Normally if you don't assign an empty array to a variable, you can start assign values to indexes like this:

$hello["world"] = "Hello World";
...
echo $hello["world"];

but I always encounter such definition:

$hello = array() //assigning an empty array first
$hello["hello"] = "World";
...
echo $hello["hello"];

Why is it used a lot. Is there a performance gain or something with the second one?

Thanks.

3
  • 1
    Oh god, is the first really valid? I'm always discovering new reasons to hate PHP... Commented Jun 20, 2011 at 6:06
  • Yeah, as long as PHP engine the indexes, it interprets it as arrays. You don't have to use array() to declare something is array. Commented Jun 20, 2011 at 6:09
  • 1
    The latter is a good practice, it prevents another coder from guessing OK so may be $hello is declared somewhere else, may be in another file.

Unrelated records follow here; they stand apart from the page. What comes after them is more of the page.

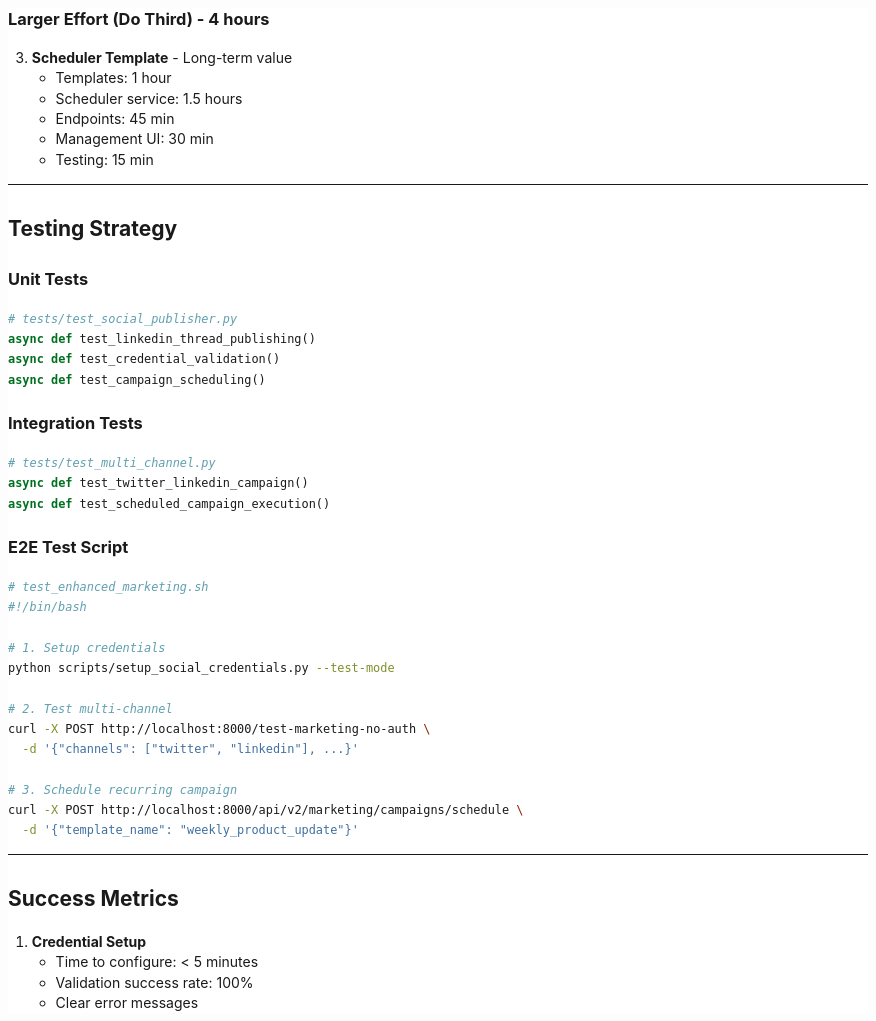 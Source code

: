 ### Larger Effort (Do Third) - 4 hours
3. **Scheduler Template** - Long-term value
   - Templates: 1 hour
   - Scheduler service: 1.5 hours
   - Endpoints: 45 min
   - Management UI: 30 min
   - Testing: 15 min

---

## Testing Strategy

### Unit Tests
```python
# tests/test_social_publisher.py
async def test_linkedin_thread_publishing()
async def test_credential_validation()
async def test_campaign_scheduling()
```

### Integration Tests
```python
# tests/test_multi_channel.py
async def test_twitter_linkedin_campaign()
async def test_scheduled_campaign_execution()
```

### E2E Test Script
```bash
# test_enhanced_marketing.sh
#!/bin/bash

# 1. Setup credentials
python scripts/setup_social_credentials.py --test-mode

# 2. Test multi-channel
curl -X POST http://localhost:8000/test-marketing-no-auth \
  -d '{"channels": ["twitter", "linkedin"], ...}'

# 3. Schedule recurring campaign
curl -X POST http://localhost:8000/api/v2/marketing/campaigns/schedule \
  -d '{"template_name": "weekly_product_update"}'
```

---

## Success Metrics

1. **Credential Setup**
   - Time to configure: < 5 minutes
   - Validation success rate: 100%
   - Clear error messages
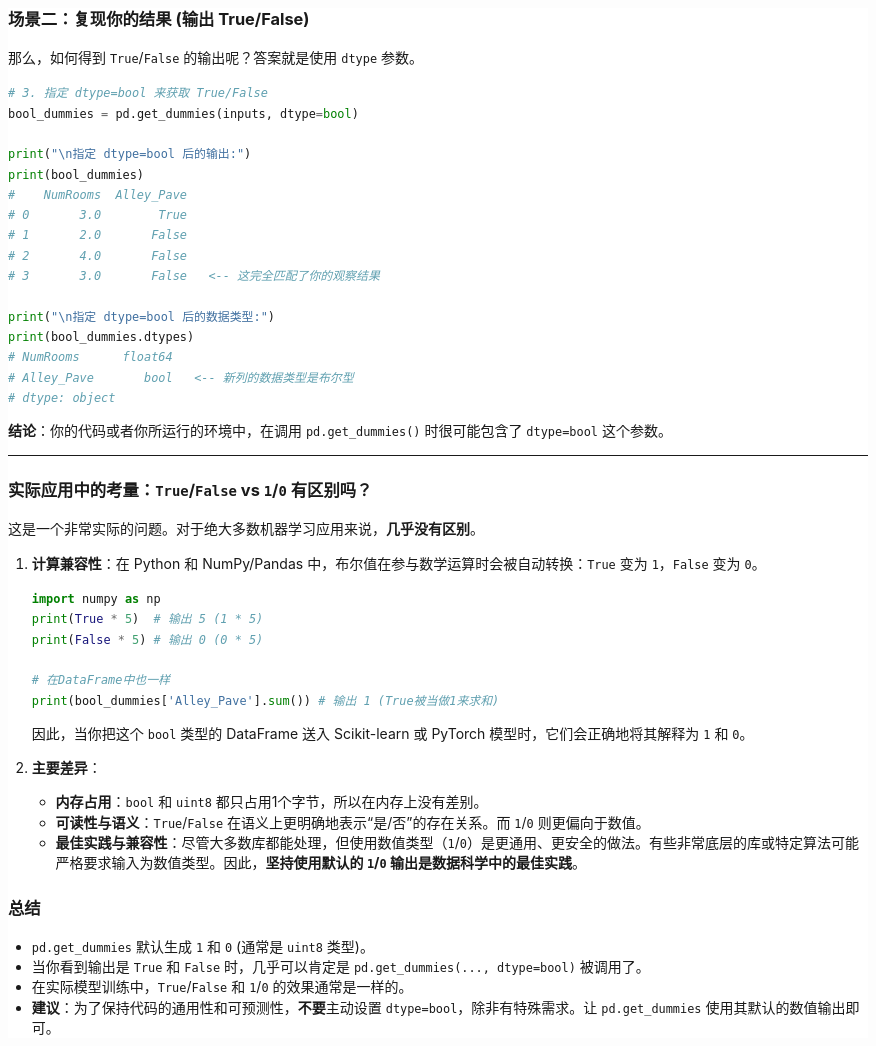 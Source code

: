 ### 场景二：复现你的结果 (输出 True/False)

那么，如何得到 `True`/`False` 的输出呢？答案就是使用 `dtype` 参数。

```python
# 3. 指定 dtype=bool 来获取 True/False
bool_dummies = pd.get_dummies(inputs, dtype=bool)

print("\n指定 dtype=bool 后的输出:")
print(bool_dummies)
#    NumRooms  Alley_Pave
# 0       3.0        True
# 1       2.0       False
# 2       4.0       False
# 3       3.0       False   <-- 这完全匹配了你的观察结果

print("\n指定 dtype=bool 后的数据类型:")
print(bool_dummies.dtypes)
# NumRooms      float64
# Alley_Pave       bool   <-- 新列的数据类型是布尔型
# dtype: object
```

**结论**：你的代码或者你所运行的环境中，在调用 `pd.get_dummies()` 时很可能包含了 `dtype=bool` 这个参数。

---

### 实际应用中的考量：`True`/`False` vs `1`/`0` 有区别吗？

这是一个非常实际的问题。对于绝大多数机器学习应用来说，**几乎没有区别**。

1.  **计算兼容性**：在 Python 和 NumPy/Pandas 中，布尔值在参与数学运算时会被自动转换：`True` 变为 `1`，`False` 变为 `0`。
    ```python
    import numpy as np
    print(True * 5)  # 输出 5 (1 * 5)
    print(False * 5) # 输出 0 (0 * 5)

    # 在DataFrame中也一样
    print(bool_dummies['Alley_Pave'].sum()) # 输出 1 (True被当做1来求和)
    ```
    因此，当你把这个 `bool` 类型的 DataFrame 送入 Scikit-learn 或 PyTorch 模型时，它们会正确地将其解释为 `1` 和 `0`。

2.  **主要差异**：
    *   **内存占用**：`bool` 和 `uint8` 都只占用1个字节，所以在内存上没有差别。
    *   **可读性与语义**：`True`/`False` 在语义上更明确地表示“是/否”的存在关系。而 `1`/`0` 则更偏向于数值。
    *   **最佳实践与兼容性**：尽管大多数库都能处理，但使用数值类型（`1`/`0`）是更通用、更安全的做法。有些非常底层的库或特定算法可能严格要求输入为数值类型。因此，**坚持使用默认的 `1`/`0` 输出是数据科学中的最佳实践**。

### 总结

*   `pd.get_dummies` 默认生成 `1` 和 `0` (通常是 `uint8` 类型)。
*   当你看到输出是 `True` 和 `False` 时，几乎可以肯定是 `pd.get_dummies(..., dtype=bool)` 被调用了。
*   在实际模型训练中，`True`/`False` 和 `1`/`0` 的效果通常是一样的。
*   **建议**：为了保持代码的通用性和可预测性，**不要**主动设置 `dtype=bool`，除非有特殊需求。让 `pd.get_dummies` 使用其默认的数值输出即可。
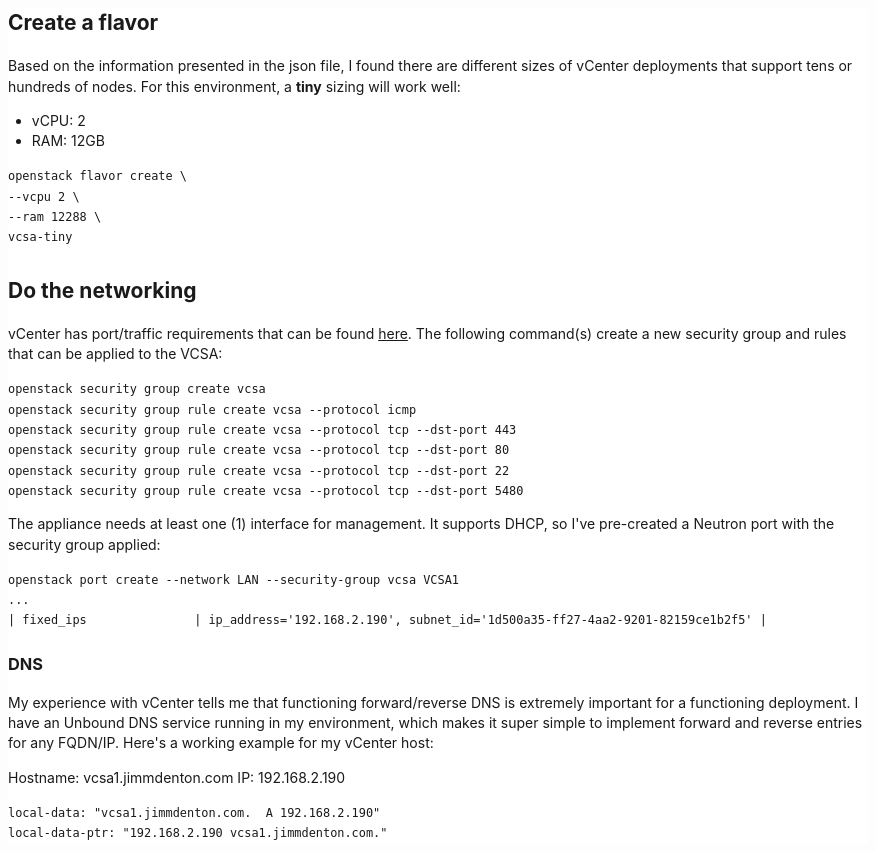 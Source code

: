 ## Create a flavor

Based on the information presented in the json file, I found there are different sizes of vCenter deployments that support tens or hundreds of nodes. For this environment, a **tiny** sizing will work well:

- vCPU: 2
- RAM: 12GB

```
openstack flavor create \
--vcpu 2 \
--ram 12288 \
vcsa-tiny
```

## Do the networking

vCenter has port/traffic requirements that can be found [here](https://ports.vmware.com/home/vSphere-7). The following command(s) create a new security group and rules that can be applied to the VCSA:

```
openstack security group create vcsa
openstack security group rule create vcsa --protocol icmp
openstack security group rule create vcsa --protocol tcp --dst-port 443
openstack security group rule create vcsa --protocol tcp --dst-port 80
openstack security group rule create vcsa --protocol tcp --dst-port 22 
openstack security group rule create vcsa --protocol tcp --dst-port 5480
```

The appliance needs at least one (1) interface for management. It supports DHCP, so I've pre-created a Neutron port with the security group applied:

```
openstack port create --network LAN --security-group vcsa VCSA1
...
| fixed_ips               | ip_address='192.168.2.190', subnet_id='1d500a35-ff27-4aa2-9201-82159ce1b2f5' |
```

### DNS

My experience with vCenter tells me that functioning forward/reverse DNS is extremely important for a functioning deployment. I have an Unbound DNS service running in my environment, which makes it super simple to implement forward and reverse entries for any FQDN/IP. Here's a working example for my vCenter host:

Hostname: vcsa1.jimmdenton.com
IP: 192.168.2.190

```
local-data: "vcsa1.jimmdenton.com.  A 192.168.2.190"
local-data-ptr: "192.168.2.190 vcsa1.jimmdenton.com."
```
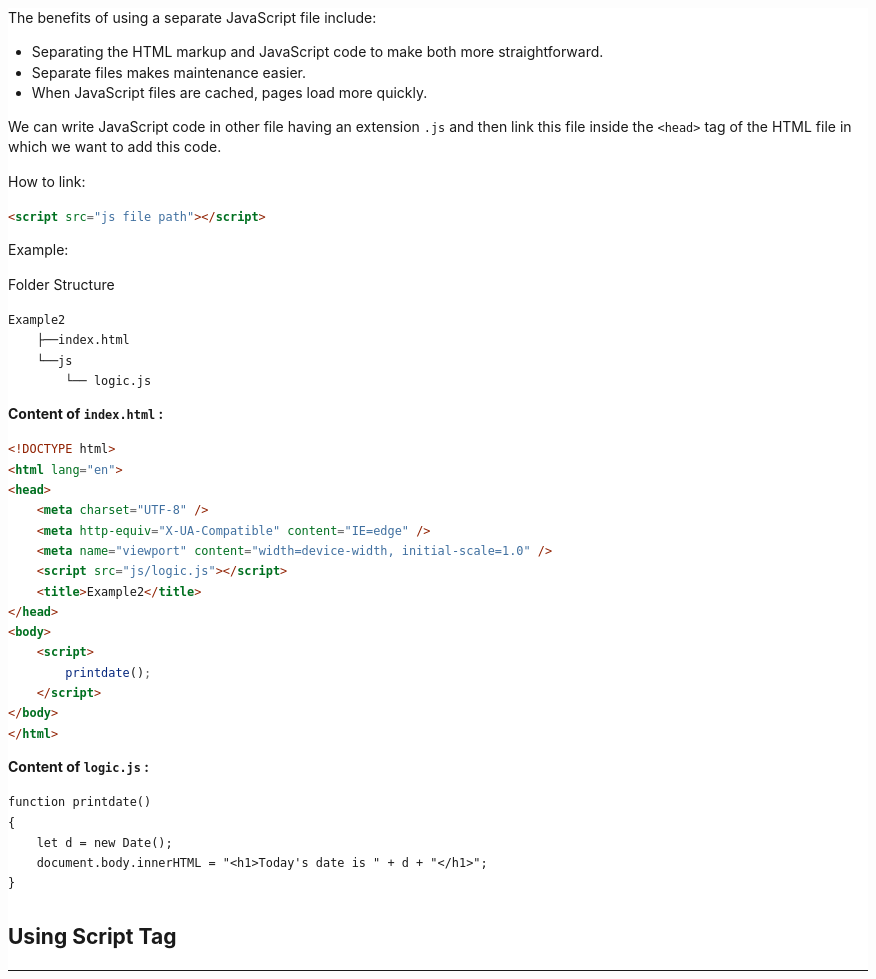 The benefits of using a separate JavaScript file include:

* Separating the HTML markup and JavaScript code to make both more straightforward.
* Separate files makes maintenance easier.
* When JavaScript files are cached, pages load more quickly.

We can write JavaScript code in other file having an extension ``.js`` and then link this file inside the ``<head>`` tag of the HTML file in which we want to add this code.

How to link:

```HTML
<script src="js file path"></script>
```
Example:

Folder Structure

```
Example2
    ├──index.html
    └──js
        └── logic.js

```

**Content of ``index.html`` :**

```HTML
<!DOCTYPE html>
<html lang="en">
<head>
    <meta charset="UTF-8" />
    <meta http-equiv="X-UA-Compatible" content="IE=edge" />
    <meta name="viewport" content="width=device-width, initial-scale=1.0" />
    <script src="js/logic.js"></script>
    <title>Example2</title>
</head>
<body>
    <script>
        printdate();
    </script>
</body>
</html>
```

**Content of ``logic.js`` :**

```JS
function printdate()
{
    let d = new Date();
    document.body.innerHTML = "<h1>Today's date is " + d + "</h1>";
}
```

## Using Script Tag
--------------------
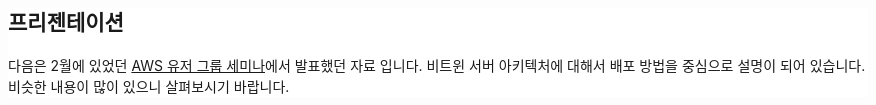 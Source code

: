 ## 프리젠테이션

다음은 2월에 있었던 [AWS 유저 그룹 세미나][awsug]에서 발표했던 자료 입니다.
비트윈 서버 아키텍처에 대해서 배포 방법을 중심으로 설명이 되어 있습니다.
비슷한 내용이 많이 있으니 살펴보시기 바랍니다.

<script async class="speakerdeck-embed" data-id="e4af60d05bb6013025f71231381b23b3" data-ratio="1.33333333333333" src="//speakerdeck.com/assets/embed.js"></script>

[vcnc]: http://between.us/team/
[between]: http://between.us/
[netty]: http://netty.io/
[thrift]: http://thrift.apache.org/
[snappy]: https://code.google.com/p/snappy/
[hbase]: http://hbase.apache.org/
[zookeeper]: http://zookeeper.apache.org/
[curator]: https://github.com/Netflix/curator/
[ec2]: http://aws.amazon.com/ec2/
[ebs]: http://aws.amazon.com/ebs/
[s3]: http://aws.amazon.com/s3/
[elb]: http://aws.amazon.com/elasticloadbalancing/
[cloudwatch]: http://aws.amazon.com/cloudwatch/
[servo]: https://github.com/Netflix/servo/
[consistent hashing]: http://en.wikipedia.org/wiki/Consistent_hashing
[multitier architecture]: http://en.wikipedia.org/wiki/Multitier_architecture
[awsug]: http://www.slideshare.net/awskr/presentations/
[pinterest highscalbility]: http://highscalability.com/blog/2013/4/15/scaling-pinterest-from-0-to-10s-of-billions-of-page-views-a.html
[google jeff presentation]: http://static.googleusercontent.com/external_content/untrusted_dlcp/research.google.com/ko//people/jeff/MIT_BigData_Sep2012.pdf
[multi-az]: http://blog.rightscale.com/2008/03/26/setting-up-a-fault-tolerant-site-using-amazons-availability-zones/
[tco]: http://en.wikipedia.org/wiki/Total_cost_of_ownership
[image1]: ./between-system-architecture-01.png
[image2]: ./between-system-architecture-02.png
[image3]: ./between-system-architecture-03.png
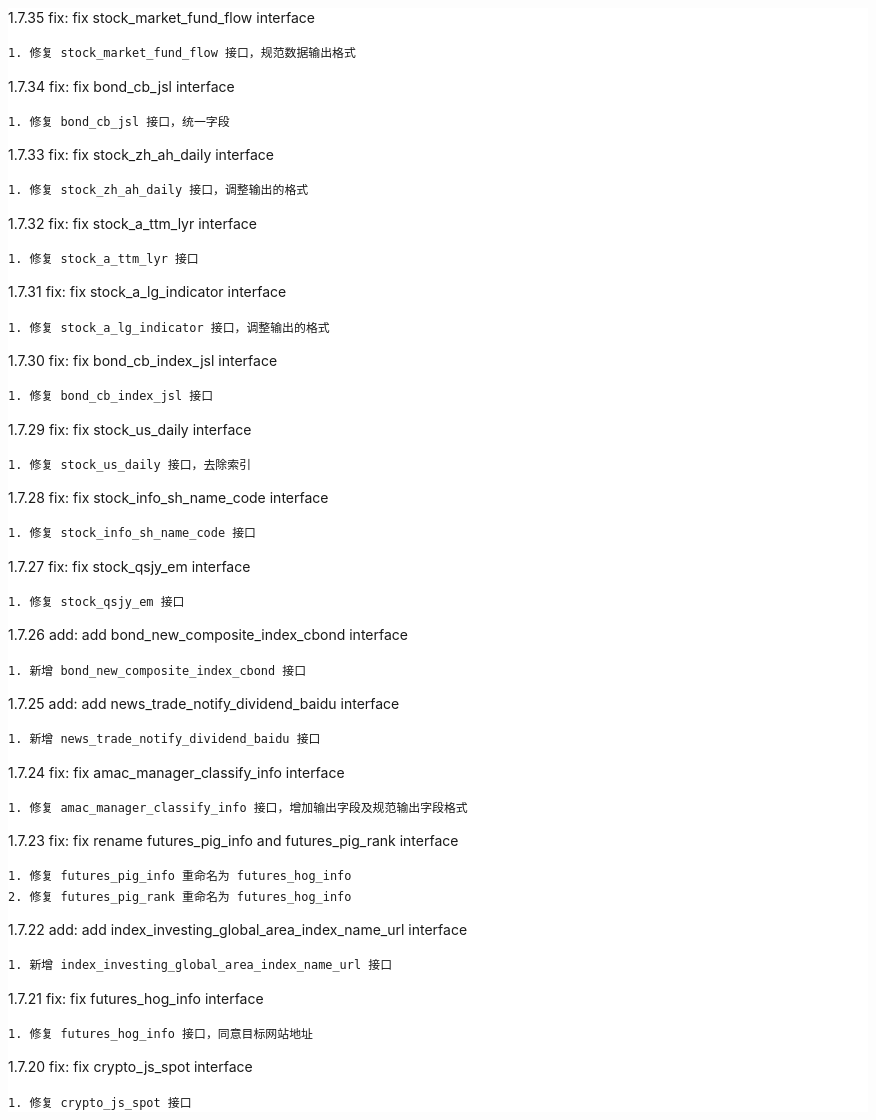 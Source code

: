 1.7.35 fix: fix stock_market_fund_flow interface

    1. 修复 stock_market_fund_flow 接口，规范数据输出格式

1.7.34 fix: fix bond_cb_jsl interface

    1. 修复 bond_cb_jsl 接口，统一字段

1.7.33 fix: fix stock_zh_ah_daily interface

    1. 修复 stock_zh_ah_daily 接口，调整输出的格式

1.7.32 fix: fix stock_a_ttm_lyr interface

    1. 修复 stock_a_ttm_lyr 接口

1.7.31 fix: fix stock_a_lg_indicator interface

    1. 修复 stock_a_lg_indicator 接口，调整输出的格式

1.7.30 fix: fix bond_cb_index_jsl interface

    1. 修复 bond_cb_index_jsl 接口

1.7.29 fix: fix stock_us_daily interface

    1. 修复 stock_us_daily 接口，去除索引

1.7.28 fix: fix stock_info_sh_name_code interface

    1. 修复 stock_info_sh_name_code 接口

1.7.27 fix: fix stock_qsjy_em interface

    1. 修复 stock_qsjy_em 接口

1.7.26 add: add bond_new_composite_index_cbond interface

    1. 新增 bond_new_composite_index_cbond 接口

1.7.25 add: add news_trade_notify_dividend_baidu interface

    1. 新增 news_trade_notify_dividend_baidu 接口

1.7.24 fix: fix amac_manager_classify_info interface

    1. 修复 amac_manager_classify_info 接口，增加输出字段及规范输出字段格式

1.7.23 fix: fix rename futures_pig_info and futures_pig_rank interface

    1. 修复 futures_pig_info 重命名为 futures_hog_info
    2. 修复 futures_pig_rank 重命名为 futures_hog_info

1.7.22 add: add index_investing_global_area_index_name_url interface

    1. 新增 index_investing_global_area_index_name_url 接口

1.7.21 fix: fix futures_hog_info interface

    1. 修复 futures_hog_info 接口，同意目标网站地址

1.7.20 fix: fix crypto_js_spot interface

    1. 修复 crypto_js_spot 接口
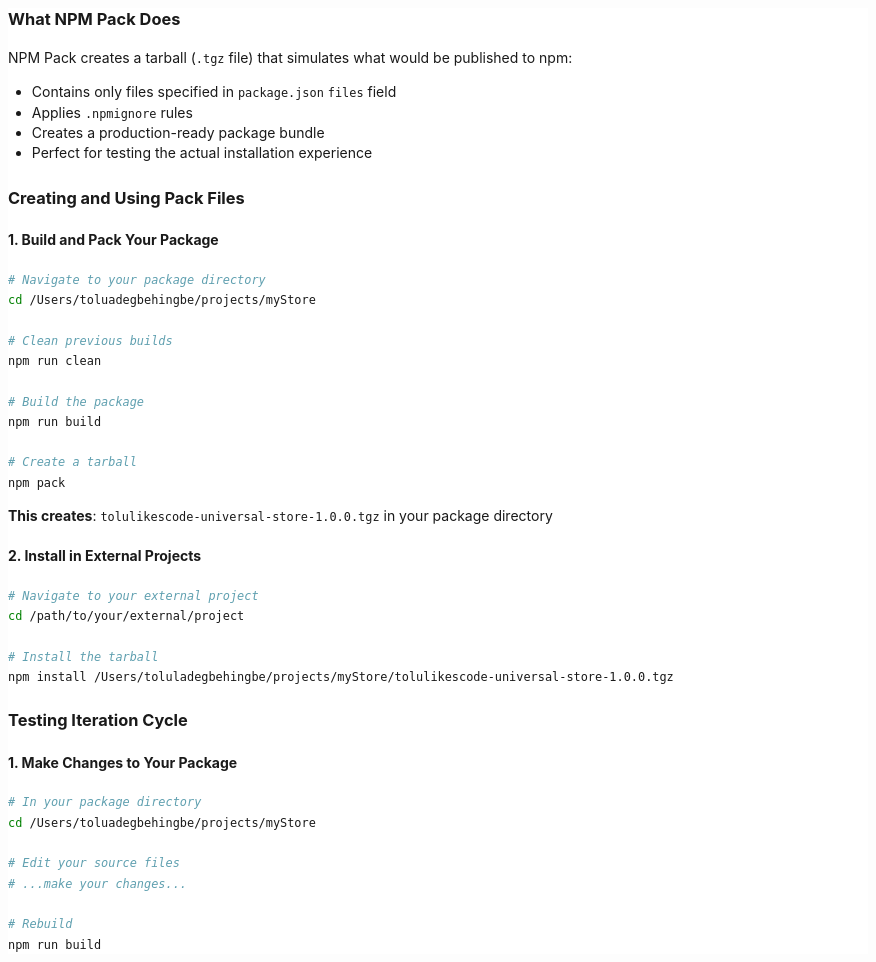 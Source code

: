 ### What NPM Pack Does

NPM Pack creates a tarball (`.tgz` file) that simulates what would be published to npm:

- Contains only files specified in `package.json` `files` field
- Applies `.npmignore` rules
- Creates a production-ready package bundle
- Perfect for testing the actual installation experience

### Creating and Using Pack Files

#### 1. Build and Pack Your Package

```bash
# Navigate to your package directory
cd /Users/toluadegbehingbe/projects/myStore

# Clean previous builds
npm run clean

# Build the package
npm run build

# Create a tarball
npm pack
```

**This creates**: `tolulikescode-universal-store-1.0.0.tgz` in your package directory

#### 2. Install in External Projects

```bash
# Navigate to your external project
cd /path/to/your/external/project

# Install the tarball
npm install /Users/toluladegbehingbe/projects/myStore/tolulikescode-universal-store-1.0.0.tgz
```

### Testing Iteration Cycle

#### 1. Make Changes to Your Package

```bash
# In your package directory
cd /Users/toluadegbehingbe/projects/myStore

# Edit your source files
# ...make your changes...

# Rebuild
npm run build
```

Commented Jun 20, 2011 at 6:12

4 Answers 4

7

Two reasons:

  • Better readability (you know the array is initialized at this point)
  • Security - when running on a system with register_globals enabled a user could add e.g. hello[moo]=something to the query string and the array would already be initialized with this. $hello = array(); overwrites this value though since a new array is created.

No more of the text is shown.